The interesting questions are whether we could invent a containment area which didn’t include clues that it was a simulation, and if the AI deduces that it’s in a simulation, whether it could find a way out.
I think the brain power required to design a simulation of our universe complex enough to include the same problems in it that we want our AI to solve is higher than the brain power of the AI we are having solve the problem.
IMO, people want machine intelligence to help them to attain their goals. Machines can’t do that if they are isolated off in virtual worlds. Sure there will be test harnesses—but it seems rather unlikely that we will keep these things under extensive restraint on
grounds of sheer paranoia—that would stop us from taking advantage of them.
This came up in the latest London Meetup, where I voiced a thought I’ve been having for a while. What if we created an epistemic containment area, effectively a simulated universe that contains the problem that we want solved? The AI will not even know anything else outside that universe exists and will have no way of gaining information about it. I think ciphergoth mentioned this is also David Chalmers’ proposal too? In any case, I suspect we could prove containment within such a space, with us having read-only access to the results of the process.

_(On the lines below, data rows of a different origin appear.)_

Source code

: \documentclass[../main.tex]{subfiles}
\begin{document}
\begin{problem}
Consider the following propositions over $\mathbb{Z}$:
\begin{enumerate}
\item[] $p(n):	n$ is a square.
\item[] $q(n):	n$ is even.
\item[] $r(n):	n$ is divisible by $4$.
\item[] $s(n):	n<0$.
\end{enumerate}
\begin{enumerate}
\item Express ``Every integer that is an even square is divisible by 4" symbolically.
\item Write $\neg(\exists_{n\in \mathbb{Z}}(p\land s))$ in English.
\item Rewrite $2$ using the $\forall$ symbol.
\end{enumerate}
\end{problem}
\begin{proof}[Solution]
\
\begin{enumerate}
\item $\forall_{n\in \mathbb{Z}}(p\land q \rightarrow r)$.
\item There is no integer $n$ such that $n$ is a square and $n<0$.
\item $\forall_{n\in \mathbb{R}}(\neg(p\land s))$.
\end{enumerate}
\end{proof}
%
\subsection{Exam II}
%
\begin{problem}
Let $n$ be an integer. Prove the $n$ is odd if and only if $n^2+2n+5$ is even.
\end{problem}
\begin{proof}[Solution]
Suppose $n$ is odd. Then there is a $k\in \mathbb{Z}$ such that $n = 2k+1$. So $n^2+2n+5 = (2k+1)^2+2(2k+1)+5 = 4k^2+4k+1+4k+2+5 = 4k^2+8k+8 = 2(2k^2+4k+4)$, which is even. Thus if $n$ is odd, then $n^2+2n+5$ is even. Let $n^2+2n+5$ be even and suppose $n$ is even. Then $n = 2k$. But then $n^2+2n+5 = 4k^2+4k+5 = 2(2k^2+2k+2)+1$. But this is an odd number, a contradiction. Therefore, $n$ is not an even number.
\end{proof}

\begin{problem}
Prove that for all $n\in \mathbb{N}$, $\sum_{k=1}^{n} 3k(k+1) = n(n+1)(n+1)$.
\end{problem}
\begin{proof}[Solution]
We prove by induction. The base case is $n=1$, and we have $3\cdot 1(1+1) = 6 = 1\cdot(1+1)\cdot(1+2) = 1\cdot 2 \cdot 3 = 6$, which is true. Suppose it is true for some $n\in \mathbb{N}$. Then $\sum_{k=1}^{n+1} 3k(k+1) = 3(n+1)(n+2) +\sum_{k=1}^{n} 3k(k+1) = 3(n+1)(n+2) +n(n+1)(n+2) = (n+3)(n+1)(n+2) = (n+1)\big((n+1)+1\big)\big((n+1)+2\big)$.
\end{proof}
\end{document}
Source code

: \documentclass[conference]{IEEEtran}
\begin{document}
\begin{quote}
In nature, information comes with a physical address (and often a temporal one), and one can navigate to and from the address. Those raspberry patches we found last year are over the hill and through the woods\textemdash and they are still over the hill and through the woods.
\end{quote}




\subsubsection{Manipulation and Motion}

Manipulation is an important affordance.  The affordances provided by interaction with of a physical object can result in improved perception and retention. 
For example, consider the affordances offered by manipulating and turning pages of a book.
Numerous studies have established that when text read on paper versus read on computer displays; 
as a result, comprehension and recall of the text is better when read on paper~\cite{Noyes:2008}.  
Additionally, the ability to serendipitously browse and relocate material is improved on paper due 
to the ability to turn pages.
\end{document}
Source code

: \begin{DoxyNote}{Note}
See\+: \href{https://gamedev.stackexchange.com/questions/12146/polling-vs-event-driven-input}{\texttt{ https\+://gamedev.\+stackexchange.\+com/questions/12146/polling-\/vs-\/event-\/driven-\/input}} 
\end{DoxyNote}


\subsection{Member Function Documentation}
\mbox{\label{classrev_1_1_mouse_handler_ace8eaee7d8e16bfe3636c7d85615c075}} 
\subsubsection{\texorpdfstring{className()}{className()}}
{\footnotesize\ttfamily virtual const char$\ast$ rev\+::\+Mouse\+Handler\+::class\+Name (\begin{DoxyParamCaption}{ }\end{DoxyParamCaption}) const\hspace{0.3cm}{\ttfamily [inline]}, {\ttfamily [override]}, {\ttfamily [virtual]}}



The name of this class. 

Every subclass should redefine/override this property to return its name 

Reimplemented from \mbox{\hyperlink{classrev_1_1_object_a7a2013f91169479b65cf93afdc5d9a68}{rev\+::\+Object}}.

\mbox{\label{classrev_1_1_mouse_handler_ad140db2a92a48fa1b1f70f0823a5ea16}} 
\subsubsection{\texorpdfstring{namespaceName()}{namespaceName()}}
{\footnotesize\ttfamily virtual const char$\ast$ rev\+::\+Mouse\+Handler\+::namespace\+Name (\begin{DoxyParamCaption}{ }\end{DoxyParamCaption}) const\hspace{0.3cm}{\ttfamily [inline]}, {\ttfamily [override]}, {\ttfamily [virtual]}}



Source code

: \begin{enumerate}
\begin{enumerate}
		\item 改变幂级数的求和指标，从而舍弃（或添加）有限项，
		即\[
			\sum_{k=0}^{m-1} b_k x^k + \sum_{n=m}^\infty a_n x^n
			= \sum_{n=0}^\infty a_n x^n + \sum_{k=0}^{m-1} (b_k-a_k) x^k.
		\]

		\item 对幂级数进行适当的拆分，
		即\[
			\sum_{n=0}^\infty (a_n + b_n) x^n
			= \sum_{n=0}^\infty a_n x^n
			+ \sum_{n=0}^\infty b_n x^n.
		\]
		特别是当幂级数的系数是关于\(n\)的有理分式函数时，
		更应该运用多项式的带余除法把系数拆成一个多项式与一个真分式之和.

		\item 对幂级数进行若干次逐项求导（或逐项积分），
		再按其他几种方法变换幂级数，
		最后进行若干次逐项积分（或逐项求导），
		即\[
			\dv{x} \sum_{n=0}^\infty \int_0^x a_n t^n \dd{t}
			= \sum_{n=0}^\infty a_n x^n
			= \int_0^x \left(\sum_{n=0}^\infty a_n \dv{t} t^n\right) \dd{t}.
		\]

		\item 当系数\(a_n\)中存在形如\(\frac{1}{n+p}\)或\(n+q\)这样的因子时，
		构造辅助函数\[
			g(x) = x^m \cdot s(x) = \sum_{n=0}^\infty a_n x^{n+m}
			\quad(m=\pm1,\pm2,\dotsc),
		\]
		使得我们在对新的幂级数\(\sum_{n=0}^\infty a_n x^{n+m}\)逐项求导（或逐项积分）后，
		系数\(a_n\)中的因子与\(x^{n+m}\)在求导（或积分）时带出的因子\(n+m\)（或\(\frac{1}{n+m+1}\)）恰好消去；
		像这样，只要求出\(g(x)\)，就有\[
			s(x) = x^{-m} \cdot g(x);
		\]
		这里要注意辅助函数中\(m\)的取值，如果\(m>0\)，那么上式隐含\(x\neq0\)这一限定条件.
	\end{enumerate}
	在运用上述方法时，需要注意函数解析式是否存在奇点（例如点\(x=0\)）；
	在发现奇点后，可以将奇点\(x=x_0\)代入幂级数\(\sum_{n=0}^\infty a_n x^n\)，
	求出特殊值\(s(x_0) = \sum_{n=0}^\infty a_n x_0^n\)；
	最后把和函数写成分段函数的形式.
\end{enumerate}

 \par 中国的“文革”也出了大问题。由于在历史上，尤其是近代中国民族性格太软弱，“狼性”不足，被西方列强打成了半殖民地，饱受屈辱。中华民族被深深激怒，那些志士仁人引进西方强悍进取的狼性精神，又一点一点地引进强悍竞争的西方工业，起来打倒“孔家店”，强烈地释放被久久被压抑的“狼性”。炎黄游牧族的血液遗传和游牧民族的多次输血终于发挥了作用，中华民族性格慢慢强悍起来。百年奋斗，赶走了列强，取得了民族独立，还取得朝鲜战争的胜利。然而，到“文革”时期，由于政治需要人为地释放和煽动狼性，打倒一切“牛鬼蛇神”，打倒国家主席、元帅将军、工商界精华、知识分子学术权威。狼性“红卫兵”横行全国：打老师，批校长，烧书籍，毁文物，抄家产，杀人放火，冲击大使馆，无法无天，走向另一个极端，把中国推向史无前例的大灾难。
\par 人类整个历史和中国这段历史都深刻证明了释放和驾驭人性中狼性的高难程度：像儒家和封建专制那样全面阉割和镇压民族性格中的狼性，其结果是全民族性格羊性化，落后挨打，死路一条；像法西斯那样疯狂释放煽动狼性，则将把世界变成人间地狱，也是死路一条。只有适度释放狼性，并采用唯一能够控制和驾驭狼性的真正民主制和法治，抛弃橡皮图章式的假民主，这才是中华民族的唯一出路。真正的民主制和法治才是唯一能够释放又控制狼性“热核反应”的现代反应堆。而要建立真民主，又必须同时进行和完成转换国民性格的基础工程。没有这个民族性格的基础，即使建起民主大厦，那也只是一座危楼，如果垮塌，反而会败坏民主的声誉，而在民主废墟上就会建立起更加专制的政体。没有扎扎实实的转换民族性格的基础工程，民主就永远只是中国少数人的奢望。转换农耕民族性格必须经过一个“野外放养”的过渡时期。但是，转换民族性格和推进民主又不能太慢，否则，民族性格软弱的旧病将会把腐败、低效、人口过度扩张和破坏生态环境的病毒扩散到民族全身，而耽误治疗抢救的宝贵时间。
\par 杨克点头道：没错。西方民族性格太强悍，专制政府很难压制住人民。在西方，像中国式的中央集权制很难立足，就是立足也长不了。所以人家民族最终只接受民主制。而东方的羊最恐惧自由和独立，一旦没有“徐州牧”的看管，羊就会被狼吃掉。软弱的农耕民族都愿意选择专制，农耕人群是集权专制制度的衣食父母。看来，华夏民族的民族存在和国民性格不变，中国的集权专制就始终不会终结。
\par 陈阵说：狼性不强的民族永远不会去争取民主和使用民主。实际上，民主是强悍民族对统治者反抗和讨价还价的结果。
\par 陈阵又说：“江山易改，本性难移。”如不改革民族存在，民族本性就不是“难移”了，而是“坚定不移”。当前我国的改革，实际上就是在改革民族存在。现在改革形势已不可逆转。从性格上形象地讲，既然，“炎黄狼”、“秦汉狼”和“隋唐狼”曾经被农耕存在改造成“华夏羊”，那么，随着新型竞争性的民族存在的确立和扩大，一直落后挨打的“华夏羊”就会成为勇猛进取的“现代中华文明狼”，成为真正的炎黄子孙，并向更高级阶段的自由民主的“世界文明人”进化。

The interesting questions are whether we could invent a containment area which didn’t include clues that it was a simulation, and if the AI deduces that it’s in a simulation, whether it could find a way out.
So: that is why there are so few clues that we are being simulated!
I think the brain power required to design a simulation of our universe complex enough to include the same problems in it that we want our AI to solve is higher than the brain power of the AI we are having solve the problem.
It doesn’t have to be -our- universe. For instance rule 110 is turing-complete and could therefore act as the containment universe for an AI.